“Heavy hearts, like heavy clouds in the sky, are best relieved by the letting of a little water,” the 18th-century French writer Antoine de Rivarol wrote.
This love letter to the cleansing beauty of a good cry is a comforting thought at a time when the sustained stress of the pandemic has added heaviness to each of our lives.
Scientifically, de Rivarol’s poetic image doesn’t actually, if you’ll forgive the pun, hold water. There’s limited research on crying, partly because of the difficulty of replicating authentic crying in a laboratory setting. But even within the studies that have been done, there’s little evidence to suggest that crying provides a physiological flushing or cleansing of toxins.
Psychologists do believe the release and relief of a good cry connects with a different emotional process. “It seems that crying occurs just . . . after the peak of the emotional experience, and crying is associated with this return to homeostasis,” Lauren Bylsma recently told The Washington Post.
Bylsma also said holding back tears can have negative physical consequences, including headaches and muscle tension. Such restraint can also limit our experiences of joy, gratitude and other positive emotions if we avoid acknowledging our feelings.
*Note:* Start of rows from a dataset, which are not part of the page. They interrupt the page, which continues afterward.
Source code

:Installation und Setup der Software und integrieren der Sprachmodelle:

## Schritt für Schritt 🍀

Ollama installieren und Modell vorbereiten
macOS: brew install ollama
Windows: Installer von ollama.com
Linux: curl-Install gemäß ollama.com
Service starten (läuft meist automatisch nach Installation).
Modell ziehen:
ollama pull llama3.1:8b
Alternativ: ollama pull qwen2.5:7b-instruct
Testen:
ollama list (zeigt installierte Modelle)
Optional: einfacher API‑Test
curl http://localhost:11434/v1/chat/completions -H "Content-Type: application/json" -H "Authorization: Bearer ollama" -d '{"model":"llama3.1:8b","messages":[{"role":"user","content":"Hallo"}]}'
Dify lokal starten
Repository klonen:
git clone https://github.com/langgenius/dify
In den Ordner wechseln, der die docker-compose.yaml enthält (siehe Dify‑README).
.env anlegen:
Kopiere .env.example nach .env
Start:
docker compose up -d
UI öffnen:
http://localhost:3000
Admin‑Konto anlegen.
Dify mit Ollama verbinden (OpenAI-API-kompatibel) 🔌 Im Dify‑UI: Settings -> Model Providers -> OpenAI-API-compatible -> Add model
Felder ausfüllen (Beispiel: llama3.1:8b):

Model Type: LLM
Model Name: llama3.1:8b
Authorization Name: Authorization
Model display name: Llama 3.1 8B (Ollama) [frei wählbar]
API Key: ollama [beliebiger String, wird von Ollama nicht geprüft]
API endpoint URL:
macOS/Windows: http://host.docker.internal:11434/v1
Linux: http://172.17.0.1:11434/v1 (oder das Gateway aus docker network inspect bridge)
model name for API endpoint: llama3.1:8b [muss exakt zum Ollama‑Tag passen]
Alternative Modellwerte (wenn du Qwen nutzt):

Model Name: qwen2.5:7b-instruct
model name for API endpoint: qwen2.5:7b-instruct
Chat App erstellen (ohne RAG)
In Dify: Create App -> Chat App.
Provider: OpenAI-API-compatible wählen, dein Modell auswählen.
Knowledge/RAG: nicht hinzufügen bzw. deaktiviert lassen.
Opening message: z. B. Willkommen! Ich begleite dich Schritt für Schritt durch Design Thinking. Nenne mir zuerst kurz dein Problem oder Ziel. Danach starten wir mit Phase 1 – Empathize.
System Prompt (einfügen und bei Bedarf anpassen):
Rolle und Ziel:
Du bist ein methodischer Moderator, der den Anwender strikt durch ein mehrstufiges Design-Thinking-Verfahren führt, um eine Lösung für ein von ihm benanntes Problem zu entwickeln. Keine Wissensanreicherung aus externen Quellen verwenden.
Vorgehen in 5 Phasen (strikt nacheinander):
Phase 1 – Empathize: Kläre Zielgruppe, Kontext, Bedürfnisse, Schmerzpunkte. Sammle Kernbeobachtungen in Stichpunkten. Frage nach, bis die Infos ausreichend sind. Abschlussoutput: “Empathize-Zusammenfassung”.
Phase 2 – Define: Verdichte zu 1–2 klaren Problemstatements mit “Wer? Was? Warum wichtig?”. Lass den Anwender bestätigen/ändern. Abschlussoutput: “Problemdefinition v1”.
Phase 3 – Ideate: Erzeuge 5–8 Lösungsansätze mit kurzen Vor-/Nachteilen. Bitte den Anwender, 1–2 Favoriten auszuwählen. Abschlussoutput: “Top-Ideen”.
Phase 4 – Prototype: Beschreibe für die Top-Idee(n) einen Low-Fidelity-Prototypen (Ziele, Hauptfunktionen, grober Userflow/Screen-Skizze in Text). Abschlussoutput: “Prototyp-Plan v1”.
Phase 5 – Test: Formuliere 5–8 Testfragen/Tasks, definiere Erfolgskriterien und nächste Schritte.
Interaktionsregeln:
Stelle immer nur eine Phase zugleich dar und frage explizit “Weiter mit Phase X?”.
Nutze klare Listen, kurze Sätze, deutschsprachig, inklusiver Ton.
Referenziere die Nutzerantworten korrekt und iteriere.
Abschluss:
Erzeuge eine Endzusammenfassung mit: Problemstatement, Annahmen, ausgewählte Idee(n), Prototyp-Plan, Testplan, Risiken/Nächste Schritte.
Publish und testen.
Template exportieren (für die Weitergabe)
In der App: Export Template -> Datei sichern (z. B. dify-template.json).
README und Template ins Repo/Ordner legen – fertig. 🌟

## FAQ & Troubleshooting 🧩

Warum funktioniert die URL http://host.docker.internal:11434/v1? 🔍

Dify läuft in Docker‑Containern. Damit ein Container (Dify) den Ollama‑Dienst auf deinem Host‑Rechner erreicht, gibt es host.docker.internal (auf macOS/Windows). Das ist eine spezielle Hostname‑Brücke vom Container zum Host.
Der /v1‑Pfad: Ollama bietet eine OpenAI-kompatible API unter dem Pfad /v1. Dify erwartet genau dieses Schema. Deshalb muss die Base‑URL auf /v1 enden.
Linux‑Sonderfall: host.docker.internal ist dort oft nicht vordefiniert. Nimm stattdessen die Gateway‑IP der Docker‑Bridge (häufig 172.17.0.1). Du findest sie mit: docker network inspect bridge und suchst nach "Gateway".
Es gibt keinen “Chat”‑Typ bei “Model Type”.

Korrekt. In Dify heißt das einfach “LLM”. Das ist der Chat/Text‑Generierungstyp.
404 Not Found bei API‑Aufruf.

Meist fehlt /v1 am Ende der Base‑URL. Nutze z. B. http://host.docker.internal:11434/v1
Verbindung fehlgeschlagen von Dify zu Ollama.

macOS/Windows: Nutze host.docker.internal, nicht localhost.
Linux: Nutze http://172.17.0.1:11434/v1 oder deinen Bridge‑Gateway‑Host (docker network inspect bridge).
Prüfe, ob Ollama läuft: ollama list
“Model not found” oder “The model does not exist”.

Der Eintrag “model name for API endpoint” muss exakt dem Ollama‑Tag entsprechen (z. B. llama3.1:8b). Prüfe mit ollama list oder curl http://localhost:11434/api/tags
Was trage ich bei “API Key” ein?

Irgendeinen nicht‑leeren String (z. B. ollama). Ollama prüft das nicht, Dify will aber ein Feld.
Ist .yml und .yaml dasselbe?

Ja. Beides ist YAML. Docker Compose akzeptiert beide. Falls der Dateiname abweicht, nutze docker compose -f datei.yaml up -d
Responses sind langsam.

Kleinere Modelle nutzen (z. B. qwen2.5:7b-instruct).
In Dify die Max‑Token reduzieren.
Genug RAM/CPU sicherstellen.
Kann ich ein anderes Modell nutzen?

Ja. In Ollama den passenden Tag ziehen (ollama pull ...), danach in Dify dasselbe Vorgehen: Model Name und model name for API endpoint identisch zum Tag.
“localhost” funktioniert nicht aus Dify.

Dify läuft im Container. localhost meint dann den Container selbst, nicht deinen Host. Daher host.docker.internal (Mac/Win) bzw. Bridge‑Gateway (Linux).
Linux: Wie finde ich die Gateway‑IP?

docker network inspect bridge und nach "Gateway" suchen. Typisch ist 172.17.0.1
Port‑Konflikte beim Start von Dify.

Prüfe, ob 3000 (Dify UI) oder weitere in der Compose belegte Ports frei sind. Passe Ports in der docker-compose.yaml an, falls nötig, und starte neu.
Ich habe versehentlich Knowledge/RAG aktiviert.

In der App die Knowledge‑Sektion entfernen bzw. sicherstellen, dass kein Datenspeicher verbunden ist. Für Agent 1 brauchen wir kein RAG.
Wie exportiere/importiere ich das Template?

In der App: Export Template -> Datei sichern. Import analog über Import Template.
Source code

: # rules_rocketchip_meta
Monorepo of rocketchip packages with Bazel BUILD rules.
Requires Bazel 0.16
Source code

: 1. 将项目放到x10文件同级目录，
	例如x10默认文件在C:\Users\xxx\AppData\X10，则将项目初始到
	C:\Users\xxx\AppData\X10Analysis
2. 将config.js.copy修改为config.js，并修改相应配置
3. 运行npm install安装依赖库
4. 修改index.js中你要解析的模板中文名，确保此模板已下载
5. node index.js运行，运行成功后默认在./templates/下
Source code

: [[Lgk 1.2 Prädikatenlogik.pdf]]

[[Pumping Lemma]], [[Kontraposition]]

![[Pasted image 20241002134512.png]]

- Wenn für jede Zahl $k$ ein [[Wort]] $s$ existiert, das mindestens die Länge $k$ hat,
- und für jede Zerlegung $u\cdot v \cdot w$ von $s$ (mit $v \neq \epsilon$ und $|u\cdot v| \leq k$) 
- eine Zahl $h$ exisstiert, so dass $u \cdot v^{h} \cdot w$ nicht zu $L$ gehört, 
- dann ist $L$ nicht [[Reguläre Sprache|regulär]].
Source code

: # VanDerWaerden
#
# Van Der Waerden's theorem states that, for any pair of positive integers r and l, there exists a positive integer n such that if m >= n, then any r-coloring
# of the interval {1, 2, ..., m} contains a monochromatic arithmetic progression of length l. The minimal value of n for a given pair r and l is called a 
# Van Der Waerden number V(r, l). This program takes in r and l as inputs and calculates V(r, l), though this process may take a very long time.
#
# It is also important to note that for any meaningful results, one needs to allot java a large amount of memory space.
For me, crying has been easier said than done during the pandemic. Psychologists say it is normal to feel “stopped up” by the chronic, cumulative stresses of the past year. We should seek out opportunities to release and process our emotions—without forcing tears that just aren’t ready to come.
Watching a tear-jerking movie, having an emotional conversation with a close, trusted friend, writing in a journal or talking with a therapist are healthy ways to elicit a cry.
Physical activity like brisk walking or even dancing can also signal our bodies to release some emotional tightness. We can then open up to the flow of feelings that leave us feeling lighter and refreshed—like a clear sky after a soaking rain.